|Zimmermann-Schlatter, A., Schuster, C., Puhan, M. A., Siekierka, E., & Steurer, J. (2008). Efficacy of motor imagery in post-stroke rehabilitation: A systematic review. Journal of NeuroEngineering and Rehabilitation, 5(8). doi:10.1186/1743-0003-5-8
|Background: Annually 15 million people worldwide suffer from a stroke. Different rehabilitative approaches are used for post-stroke treatment. One of them is Motor Imagery (MI). MI allows patients to mentally practice a task, which they cannot yet carry out physically due to motor impairment. MI was initially developed to improve the performance of athletes and has been adopted in rehabilitation programs for persons with stroke to support motor recovery.
Objectives: To conduct a systematic review of the literature on how Motor Imagery and conventional therapy (physiotherapy or occupational therapy) compare to conventional therapy only in their effects on clinically relevant outcomes during rehabilitation of persons with stroke.
Search strategy: The authors searched the following databases for relevant studies: Ovid MEDLINE (Ovid version, from inception to August 2005), PEDRO (online version, University of Sydney, Australia, August 2005), PsycINFO (from 1967 to July 2005), Psyndexplus (from 1977 to June 2005), CINAHL (Cumulative Index to Nursing & Allied Health Literature, from 1982 to July 2005), Cochrane Central Register of Controlled Trials (Oxford, UK, 2004, issue 1), and Scopus (from inception to August 2005). The search was conducted without restrictions to language
Selection criteria: The authors included all randomized controlled trials that compared conventional physiotherapy or occupational therapy to MI combined with conventional physiotherapy or occupational therapy in post-stroke rehabilitation. Studies were excluded that focused on mental practice based on computer-animated techniques, because these techniques are not available in most rehabilitation settings. Only studies about patients with a first episode of stroke were considered with no restrictions concerning age or time since onset of stroke. The outcome assessment had to be clinically and functionally relevant, for example performance of specific tasks and activities or health-related quality of life.
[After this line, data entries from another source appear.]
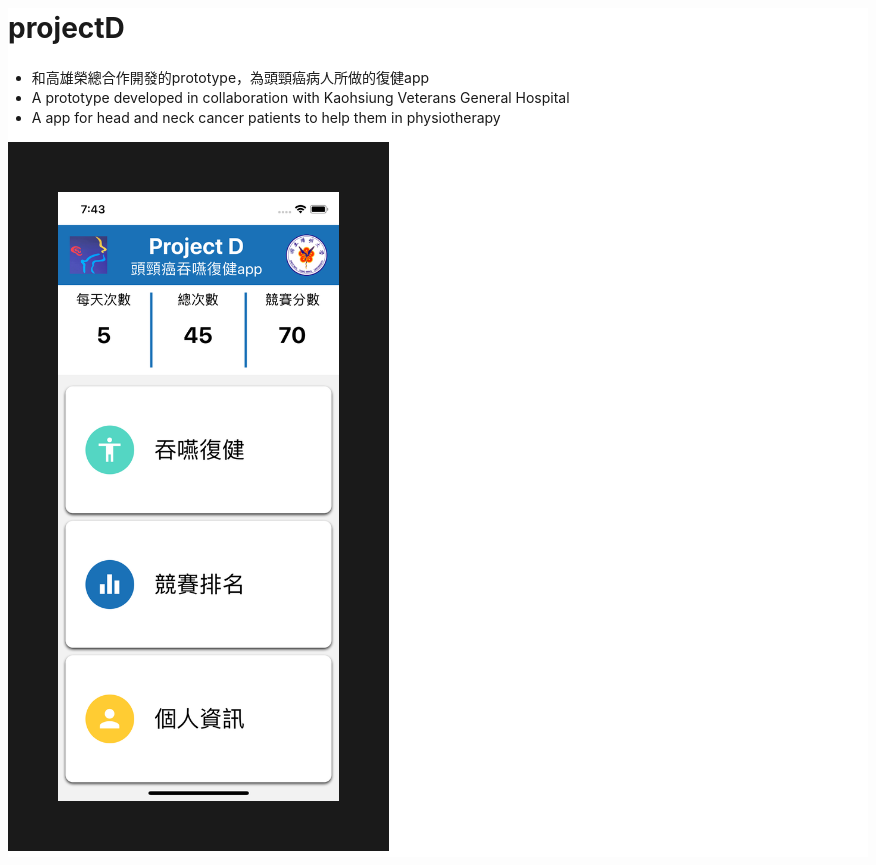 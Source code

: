 # projectD

- 和高雄榮總合作開發的prototype，為頭頸癌病人所做的復健app
- A prototype developed in collaboration with Kaohsiung Veterans General Hospital
- A app for head and neck cancer patients to help them in physiotherapy

<img src="https://github.com/mengpeilee/projectD/blob/master/README-PNG/MainPage.png" 
alt="URL Scheme" width="281.25" height="609" border="50" /> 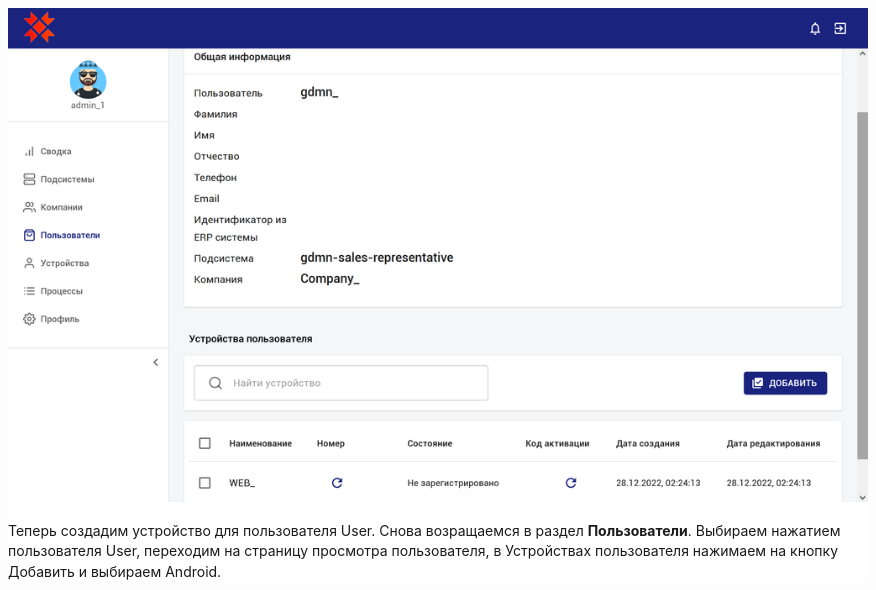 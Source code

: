 ![alt text](img/5.Devices/5.4.1.UserERPDevices.png)


Теперь создадим устройство для пользователя User. Снова возращаемся в раздел **Пользователи**. Выбираем нажатием пользователя User, переходим на страницу просмотра пользователя, в Устройствах пользователя нажимаем на кнопку Добавить и выбираем Android.
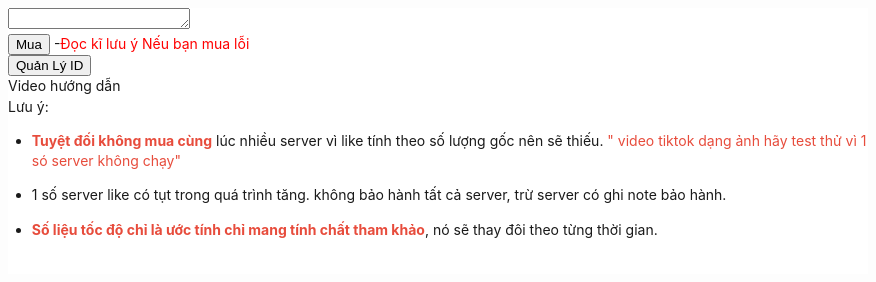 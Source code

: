 <textarea class="form-control" name="note" id="note" rows="1"></textarea>
</div>
<div class="form-group">
<button id="submit" class="btn btn-success text-bold" type="submit">
Mua
</button>
-<span style="color:red">Đọc kĩ lưu ý Nếu bạn mua lỗi</span>
</div>
<div class="form-group">
<button class="btn btn-danger text-bold btn-view-history" type="button" data-target="#kt_history">
<i class="fa fa-calendar" aria-hidden="true"></i> Quản Lý ID
</button>
</div>
</form>
</div>
</div>
</div>
<div class="col-md-4">
<div class="card form-group">
<div class="card-header bg-primary text-white">
Video hướng dẫn
</div>
<div class="card-body embed-container">
<iframe width="560" height="315" src="https://www.youtube.com/embed/CrWSfzE_qG8" title="YouTube video player" frameborder="0" allow="accelerometer; autoplay; clipboard-write; encrypted-media; gyroscope; picture-in-picture; web-share" allowfullscreen></iframe>
</div>
</div>
<div class="card form-group">
<div class="card-header bg-primary text-white area-note">
Lưu ý:
</div>
<div class="card-body">
<ul>
<li>
<p><span style="color:#e74c3c"><strong>Tuyệt đối kh&ocirc;ng mua c&ugrave;ng</strong></span> l&uacute;c nhiều server v&igrave; like t&iacute;nh theo số lượng gốc n&ecirc;n sẽ&nbsp;thiếu. <span style="color:#e74c3c">&quot;</span><span style="color:#e74c3c">&nbsp;video tiktok dạng ảnh h&atilde;y test thử v&igrave; 1 s&oacute; server kh&ocirc;ng chạy&quot;</span></p>
</li>
<li>
<p>1 số server like c&oacute; tụt trong qu&aacute; tr&igrave;nh tăng. kh&ocirc;ng bảo h&agrave;nh tất cả server, trừ server c&oacute; ghi note bảo h&agrave;nh.</p>
</li>
<li>
<p><span style="color:#e74c3c"><strong>Số liệu tốc độ chỉ l&agrave; ước t&iacute;nh chỉ mang t&iacute;nh chất tham khảo</strong></span>, n&oacute; sẽ thay đ&ocirc;i theo từng thời gian.</p>
</li>
</ul>
<p><img alt src="https://s3.ap-northeast-1.amazonaws.com/h.files/images/1658374249620_GcsoK4JB9i.jpeg" style="width:50%" /></p>
</div>
</div>
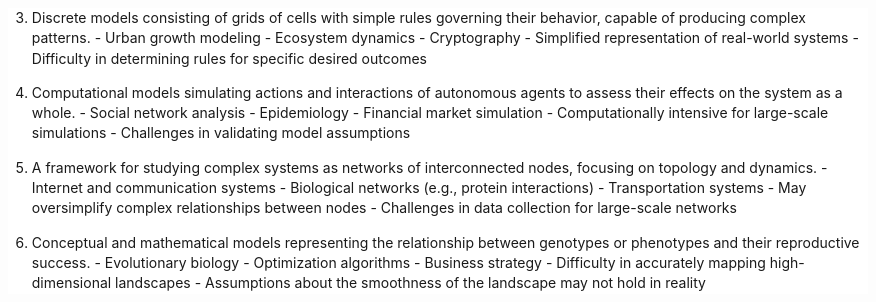 3. <framework name="Cellular Automata">
   <description>
   Discrete models consisting of grids of cells with simple rules governing their behavior, capable of producing complex patterns.
   </description>
   <applications>
   - Urban growth modeling
   - Ecosystem dynamics
   - Cryptography
   </applications>
   <limitations>
   - Simplified representation of real-world systems
   - Difficulty in determining rules for specific desired outcomes
   </limitations>
</framework>

4. <framework name="Agent-Based Models">
   <description>
   Computational models simulating actions and interactions of autonomous agents to assess their effects on the system as a whole.
   </description>
   <applications>
   - Social network analysis
   - Epidemiology
   - Financial market simulation
   </applications>
   <limitations>
   - Computationally intensive for large-scale simulations
   - Challenges in validating model assumptions
   </limitations>
</framework>

5. <framework name="Network Theory">
   <description>
   A framework for studying complex systems as networks of interconnected nodes, focusing on topology and dynamics.
   </description>
   <applications>
   - Internet and communication systems
   - Biological networks (e.g., protein interactions)
   - Transportation systems
   </applications>
   <limitations>
   - May oversimplify complex relationships between nodes
   - Challenges in data collection for large-scale networks
   </limitations>
</framework>

6. <framework name="Fitness Landscape Models">
   <description>
   Conceptual and mathematical models representing the relationship between genotypes or phenotypes and their reproductive success.
   </description>
   <applications>
   - Evolutionary biology
   - Optimization algorithms
   - Business strategy
   </applications>
   <limitations>
   - Difficulty in accurately mapping high-dimensional landscapes
   - Assumptions about the smoothness of the landscape may not hold in reality
   </limitations>
</framework>
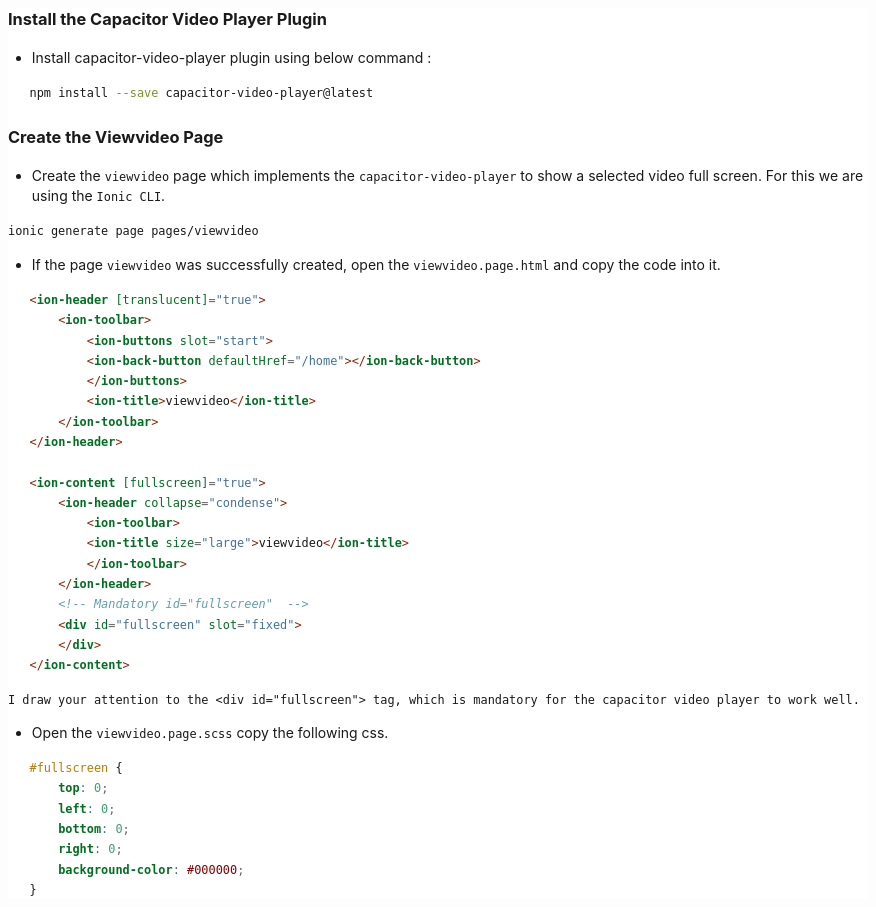 
### Install the Capacitor Video Player Plugin

 - Install capacitor-video-player plugin using below command :

 ```bash
    npm install --save capacitor-video-player@latest
 ``` 

### Create the Viewvideo Page

 - Create the `viewvideo` page which implements the `capacitor-video-player` to show a selected video full screen. For this we are using the `Ionic CLI`.

 ```bash
 ionic generate page pages/viewvideo
 ```

 - If the page `viewvideo` was successfully created, open the `viewvideo.page.html` and copy the code into it.

 ```html
    <ion-header [translucent]="true">
        <ion-toolbar>
            <ion-buttons slot="start">
            <ion-back-button defaultHref="/home"></ion-back-button>
            </ion-buttons>
            <ion-title>viewvideo</ion-title>
        </ion-toolbar>
    </ion-header>

    <ion-content [fullscreen]="true">
        <ion-header collapse="condense">
            <ion-toolbar>
            <ion-title size="large">viewvideo</ion-title>
            </ion-toolbar>
        </ion-header>
        <!-- Mandatory id="fullscreen"  -->
        <div id="fullscreen" slot="fixed">
        </div>
    </ion-content>
 ```

    I draw your attention to the <div id="fullscreen"> tag, which is mandatory for the capacitor video player to work well.

 - Open the `viewvideo.page.scss` copy the following css.

 ```css 
    #fullscreen {
        top: 0;
        left: 0;
        bottom: 0;
        right: 0;
        background-color: #000000;
    }
 ```
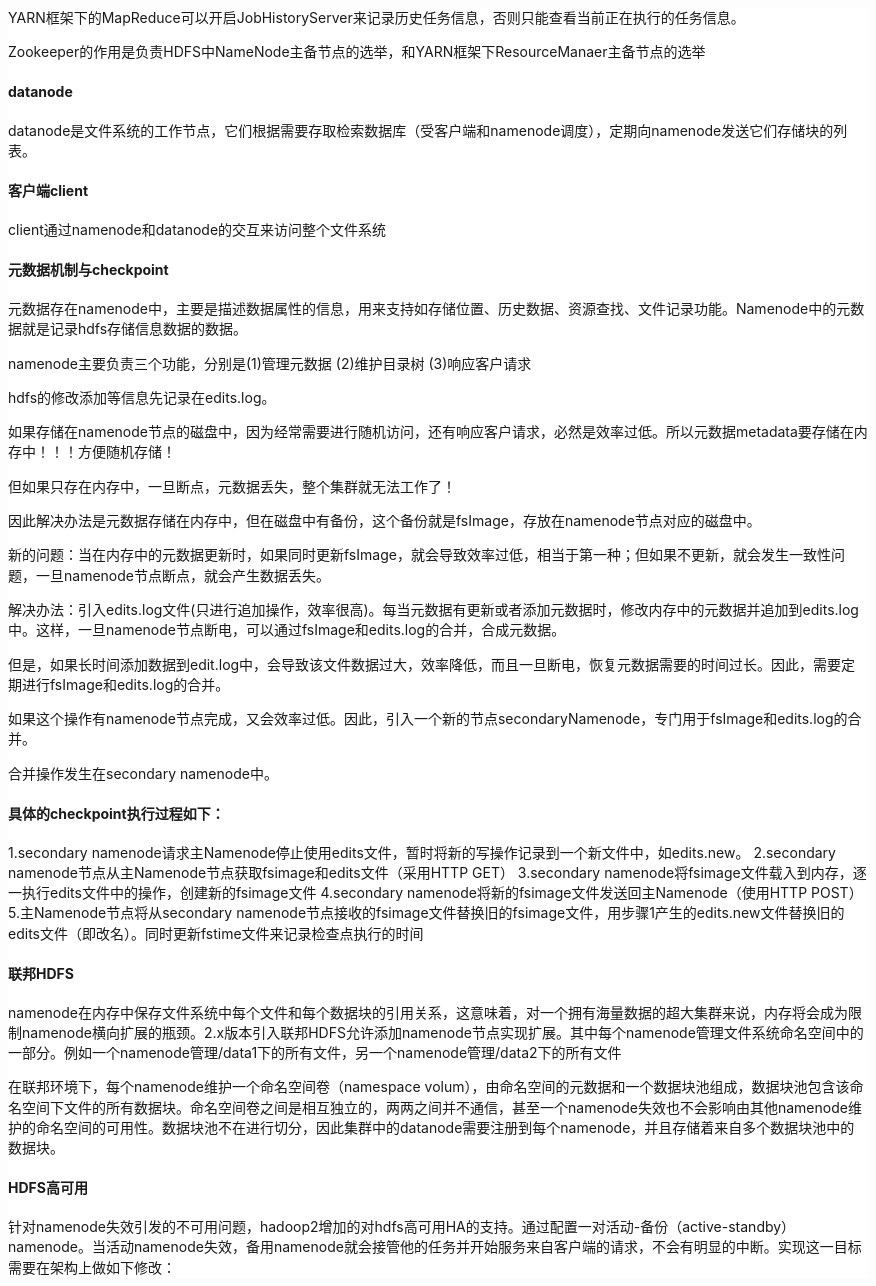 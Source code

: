 YARN框架下的MapReduce可以开启JobHistoryServer来记录历史任务信息，否则只能查看当前正在执行的任务信息。

Zookeeper的作用是负责HDFS中NameNode主备节点的选举，和YARN框架下ResourceManaer主备节点的选举



#### datanode

datanode是文件系统的工作节点，它们根据需要存取检索数据库（受客户端和namenode调度），定期向namenode发送它们存储块的列表。

#### 客户端client

client通过namenode和datanode的交互来访问整个文件系统

#### 元数据机制与checkpoint

元数据存在namenode中，主要是描述数据属性的信息，用来支持如存储位置、历史数据、资源查找、文件记录功能。Namenode中的元数据就是记录hdfs存储信息数据的数据。

namenode主要负责三个功能，分别是(1)管理元数据 (2)维护目录树 (3)响应客户请求

hdfs的修改添加等信息先记录在edits.log。

如果存储在namenode节点的磁盘中，因为经常需要进行随机访问，还有响应客户请求，必然是效率过低。所以元数据metadata要存储在内存中！！！方便随机存储！

但如果只存在内存中，一旦断点，元数据丢失，整个集群就无法工作了！

因此解决办法是元数据存储在内存中，但在磁盘中有备份，这个备份就是fsImage，存放在namenode节点对应的磁盘中。

新的问题：当在内存中的元数据更新时，如果同时更新fsImage，就会导致效率过低，相当于第一种；但如果不更新，就会发生一致性问题，一旦namenode节点断点，就会产生数据丢失。

解决办法：引入edits.log文件(只进行追加操作，效率很高)。每当元数据有更新或者添加元数据时，修改内存中的元数据并追加到edits.log中。这样，一旦namenode节点断电，可以通过fsImage和edits.log的合并，合成元数据。

但是，如果长时间添加数据到edit.log中，会导致该文件数据过大，效率降低，而且一旦断电，恢复元数据需要的时间过长。因此，需要定期进行fsImage和edits.log的合并。

如果这个操作有namenode节点完成，又会效率过低。因此，引入一个新的节点secondaryNamenode，专门用于fsImage和edits.log的合并。

合并操作发生在secondary namenode中。

#### 具体的checkpoint执行过程如下：

1.secondary namenode请求主Namenode停止使用edits文件，暂时将新的写操作记录到一个新文件中，如edits.new。
 2.secondary namenode节点从主Namenode节点获取fsimage和edits文件（采用HTTP GET）
 3.secondary namenode将fsimage文件载入到内存，逐一执行edits文件中的操作，创建新的fsimage文件
 4.secondary namenode将新的fsimage文件发送回主Namenode（使用HTTP POST）
 5.主Namenode节点将从secondary namenode节点接收的fsimage文件替换旧的fsimage文件，用步骤1产生的edits.new文件替换旧的edits文件（即改名）。同时更新fstime文件来记录检查点执行的时间

#### 联邦HDFS

namenode在内存中保存文件系统中每个文件和每个数据块的引用关系，这意味着，对一个拥有海量数据的超大集群来说，内存将会成为限制namenode横向扩展的瓶颈。2.x版本引入联邦HDFS允许添加namenode节点实现扩展。其中每个namenode管理文件系统命名空间中的一部分。例如一个namenode管理/data1下的所有文件，另一个namenode管理/data2下的所有文件

在联邦环境下，每个namenode维护一个命名空间卷（namespace volum），由命名空间的元数据和一个数据块池组成，数据块池包含该命名空间下文件的所有数据块。命名空间卷之间是相互独立的，两两之间并不通信，甚至一个namenode失效也不会影响由其他namenode维护的命名空间的可用性。数据块池不在进行切分，因此集群中的datanode需要注册到每个namenode，并且存储着来自多个数据块池中的数据块。

#### HDFS高可用

针对namenode失效引发的不可用问题，hadoop2增加的对hdfs高可用HA的支持。通过配置一对活动-备份（active-standby）namenode。当活动namenode失效，备用namenode就会接管他的任务并开始服务来自客户端的请求，不会有明显的中断。实现这一目标需要在架构上做如下修改：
Data collection and analysis: Two reviewers screened the titles and the abstracts of all references (N = 2116) independently. The reviewers independently recorded details about study design, interventions, outcome measurement methods, and results in a predefined form. Both reviewers separately evaluated the quality of the included trials based on a detailed list of quality items.
Results: The authors identified four randomized controlled trials from Asia and North America. The quality of the included studies was poor to moderate. Two different Motor imagery techniques were used (three studies used audiotapes and one study had occupational therapists apply the intervention). Two studies found significant effects of Motor Imagery in the Fugl-Meyer Stroke Assessment and in the Action Research Arm Test. One study did not find a significant effect in the Fugl-Meyer Stroke Assessment and Color trail Test but in the task-related outcomes.
Conclusion: Current evidence suggests that Motor imagery provides additional benefits to conventional physiotherapy or occupational therapy. However, larger and methodologically sounder studies should be conducted to assess the benefits of Motor imagery.